Google's Gemma 4: Small Models, Big Performance

Google released Gemma 4 this week, and the performance charts tell an interesting story. The company claims its 31-billion-parameter model ranks third globally among open models—behind only systems with hundreds of billions or even a trillion parameters. If accurate, that's not incremental progress. That's a different approach to the problem.

The pitch is straightforward: smaller models that perform like larger ones. Gemma 4 comes in four sizes, from an "effective" 2 billion parameters up to 31 billion. The largest version supposedly matches models ten times its size on standard benchmarks. Tech YouTuber Matthew Berman, who covers AI developments, put it bluntly: "These are not massive models. These are actually relatively small models, perfect models to fit on your GPU."

I've covered enough AI releases to know that "unprecedented" and "state-of-the-art" appear in nearly every announcement. What matters is whether the claims hold up under scrutiny and what trade-offs were made to get there.

The Numbers Game

The performance data centers on something called ELO scoring, borrowed from chess rankings. On Google's charts, Gemma 4's 31B model sits near the top-left corner—the desirable position indicating high performance with relatively few parameters. It scores comparably to Qwen 3.5, which requires 397 billion parameters with 17 billion active. That's a meaningful difference in computational requirements.

Berman tested the model and confirmed it runs on "medium to high-end normal consumer hardware." Not everyone owns a desktop with 64GB of RAM, but such machines exist in offices and homes. Compare that to models requiring specialized server hardware that costs six figures.

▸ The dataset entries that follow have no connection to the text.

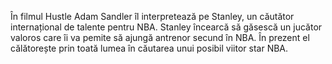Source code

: În filmul Hustle Adam Sandler îl interpretează pe Stanley, un căutător internațional de talente pentru NBA. Stanley încearcă să găsescă un jucător valoros care îi va pemite să ajungă antrenor secund în NBA. În prezent el călătorește prin toată lumea în căutarea unui posibil viitor star NBA.
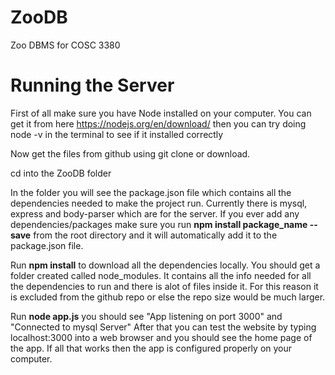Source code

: # ZooDB
Zoo DBMS for COSC 3380







# Running the Server
First of all make sure you have Node installed on your computer. You can get it from here https://nodejs.org/en/download/ 
then you can try doing node -v in the terminal to see if it installed correctly

Now get the files from github using git clone or download.

cd into the ZooDB folder

In the folder you will see the package.json file which contains all the dependencies needed to make the project run. 
Currently there is mysql, express and body-parser which are for the server. 
If you ever add any dependencies/packages make sure you run **npm install package_name --save** from the root directory
and it will automatically add it to the package.json file.

Run **npm install** to download all the dependencies locally. You should get a folder created called node_modules. It contains all the info needed for all the dependencies to run and there is alot of files inside it. 
For this reason it is excluded from the github repo or else the repo size would be much larger. 

Run **node app.js** you should see "App listening on port 3000" and "Connected to mysql Server" After that you can test the website
by typing localhost:3000 into a web browser and you should see the home page of the app. If all that works then the app is configured properly on your computer.




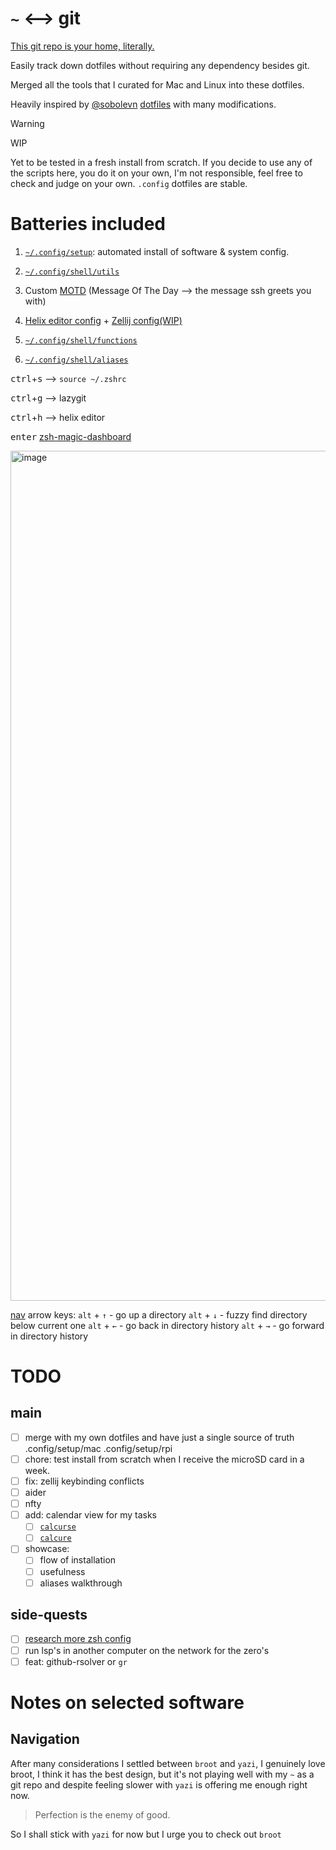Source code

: # `~` <--> git

[This git repo is your home, literally.](https://drewdevault.com/2019/12/30/dotfiles.html)

Easily track down dotfiles without requiring any dependency besides git.

Merged all the tools that I curated for Mac and Linux into these dotfiles.

Heavily inspired by [@sobolevn](https://github.com/sobolevn) [dotfiles](https://github.com/sobolevn/dotfiles) with many modifications.

> [!WARNING]  
> WIP
>
> Yet to be tested in a fresh install from scratch.
> If you decide to use any of the scripts here, you do it on your own, I'm not responsible, feel free to check and judge on your own.
> `.config` dotfiles are stable. 
# Batteries included

1. [`~/.config/setup`](./.config/setup): automated install of software & system config.

2. [`~/.config/shell/utils`](./.config/shell/utils)

3. Custom [MOTD](./.config/motd) (Message Of The Day --> the message ssh greets you with)

4. [Helix editor config](./.config/helix) + [Zellij config(WIP)](./.config/zellij)

5. [`~/.config/shell/functions`](./.config/shell/functions)

6. [`~/.config/shell/aliases`](./.config/shell/aliases)

<kbd>ctrl</kbd>+<kbd>s</kbd> --> `source ~/.zshrc`

<kbd>ctrl</kbd>+<kbd>g</kbd> --> lazygit

<kbd>ctrl</kbd>+<kbd>h</kbd> --> helix editor

<kbd>enter</kbd> [zsh-magic-dashboard](https://github.com/chrisgrieser/zsh-magic-dashboard)

<img width="1360" alt="image" src="https://github.com/user-attachments/assets/fa4040d8-ce6d-4b6e-b3dd-0a0179f4f115">

[nav](https://github.com/betafcc/nav) arrow keys: 
`alt` + `↑` - go up a directory
`alt` + `↓` - fuzzy find directory below current one
`alt` + `←` - go back in directory history
`alt` + `→` - go forward in directory history

# TODO

## main

- [ ] merge with my own dotfiles and have just a single source of truth .config/setup/mac .config/setup/rpi
- [ ] chore: test install from scratch when I receive the microSD card in a week.
- [ ] fix: zellij keybinding conflicts
- [ ] aider
- [ ] nfty
- [ ] add: calendar view for my tasks
  - [ ] [`calcurse`](https://calcurse.org/)
  - [ ] [`calcure`](https://github.com/anufrievroman/calcure)
- [ ] showcase:
  - [ ] flow of installation
  - [ ] usefulness
  - [ ] aliases walkthrough
  
## side-quests 
- [ ] [research more zsh config](https://github.com/changs/slimzsh?tab=readme-ov-file#fasd)
- [ ] run lsp's in another computer on the network for the zero's
- [ ] feat: github-rsolver or `gr`

# Notes on selected software

## Navigation

After many considerations I settled between `broot` and `yazi`, I genuinely love broot, I think it has the best design, but it's not playing well with my `~` as a git repo and despite feeling slower with `yazi` is offering me enough right now.

> Perfection is the enemy of good.

So I shall stick with `yazi` for now but I urge you to check out `broot`
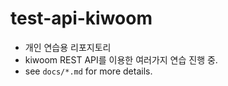# test-api-kiwoom

- 개인 연습용 리포지토리
- kiwoom REST API를 이용한 여러가지 연습 진행 중.
- see `docs/*.md` for more details.
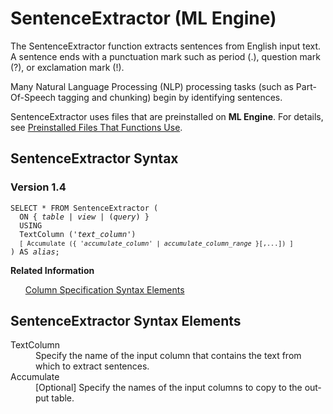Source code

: <div class="nested0" aria-labelledby="ariaid-title1" topicindex="1" topicid="xrc1507558451771" id="xrc1507558451771"><h1 class="title topictitle1" id="ariaid-title1">SentenceExtractor (ML Engine)</h1><div class="body conbody">
<p class="p">The SentenceExtractor function extracts sentences from English input text. A sentence ends with a punctuation mark such as period (.), question mark (?), or exclamation mark (!).</p>
<p class="p">Many Natural Language Processing (NLP) processing tasks (such as
			Part-Of-Speech tagging and chunking) begin by identifying sentences.</p>
<p class="p">SentenceExtractor uses files that are preinstalled on <span><b>ML Engine</b></span>. For details, see <a href="tzu1557778477026.md">Preinstalled Files That Functions Use</a>.</p></div><div class="topic reference nested1" aria-labelledby="ariaid-title2" topicindex="2" topicid="hii1507558544576" xml:lang="en-us" lang="en-us" id="hii1507558544576">
<h2 class="title topictitle2" id="ariaid-title2">SentenceExtractor Syntax</h2><div class="body refbody"><div class="section" id="hii1507558544576__section_N1000E_N1000C_N10001">
<h3 class="title sectiontitle">Version 1.4</h3><pre class="pre codeblock" xml:space="preserve"><code>SELECT * FROM SentenceExtractor (
  <span>ON { <var class="keyword varname">table</var> | <var class="keyword varname">view</var> | (<var class="keyword varname">query</var>) }</span>
  USING
  TextColumn ('<var class="keyword varname">text_column</var>')
  <code class="ph codeph">[ Accumulate ({ '<var class="keyword varname">accumulate_column</var>' | <var class="keyword varname">accumulate_column_range</var> }[,...]) ]</code>
) AS <var class="keyword varname">alias</var>;</code></pre></div></div><div class="related-links"><div class="linklistheader"><p></p><b>Related Information</b></div>
<ul class="linklist linklist relinfo"><div class="linklistmember"><a href="ndv1557782188375.md">Column Specification Syntax Elements</a></div></ul></div></div><div class="topic reference nested1" aria-labelledby="ariaid-title3" topicindex="3" topicid="chk1507558610656" xml:lang="en-us" lang="en-us" id="chk1507558610656">
<h2 class="title topictitle2" id="ariaid-title3">SentenceExtractor Syntax Elements</h2><div class="body refbody"><div class="section" id="chk1507558610656__section_N10011_N1000E_N10001"><dl class="dl parml"><dt class="dt pt dlterm">TextColumn</dt><dd class="dd pd">Specify the name of the input column that contains the text from which to extract sentences.</dd><dt class="dt pt dlterm">Accumulate</dt><dd class="dd pd">[Optional] Specify the names of the input columns to copy to the output table.</dd></dl></div></div></div></div>
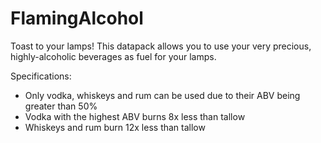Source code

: # FlamingAlcohol
Toast to your lamps!
This datapack allows you to use your very precious, highly-alcoholic beverages as fuel for your lamps.

Specifications:
- Only vodka, whiskeys and rum can be used due to their ABV being greater than 50%
- Vodka with the highest ABV burns 8x less than tallow
- Whiskeys and rum burn 12x less than tallow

The smaller "effective" models use a technique called per-layer embeddings. Instead of adding more layers, each decoder layer gets its own small embedding for every token. The embedding tables are large but only used for quick lookups, which is why the effective parameter count differs from the total. I had to look that up. It's a clever optimization, assuming it doesn't degrade quality in ways the benchmarks don't capture.

What Gets Sacrificed

No engineering achievement comes without compromise. Gemma 4's context window maxes out at 256,000 tokens for the larger models and 128,000 for the edge versions. That's adequate for most tasks but notably smaller than some competing models that handle a million tokens or more.

For code generation—one of AI's most practical applications—Berman was frank about the limitations: "If you are doing coding, you are most likely using a hosted frontier model. If I am writing code, I want to use the best model on the planet." Local models work for coding, he noted, but it's not his preference. That's useful honesty in a field prone to overselling capabilities.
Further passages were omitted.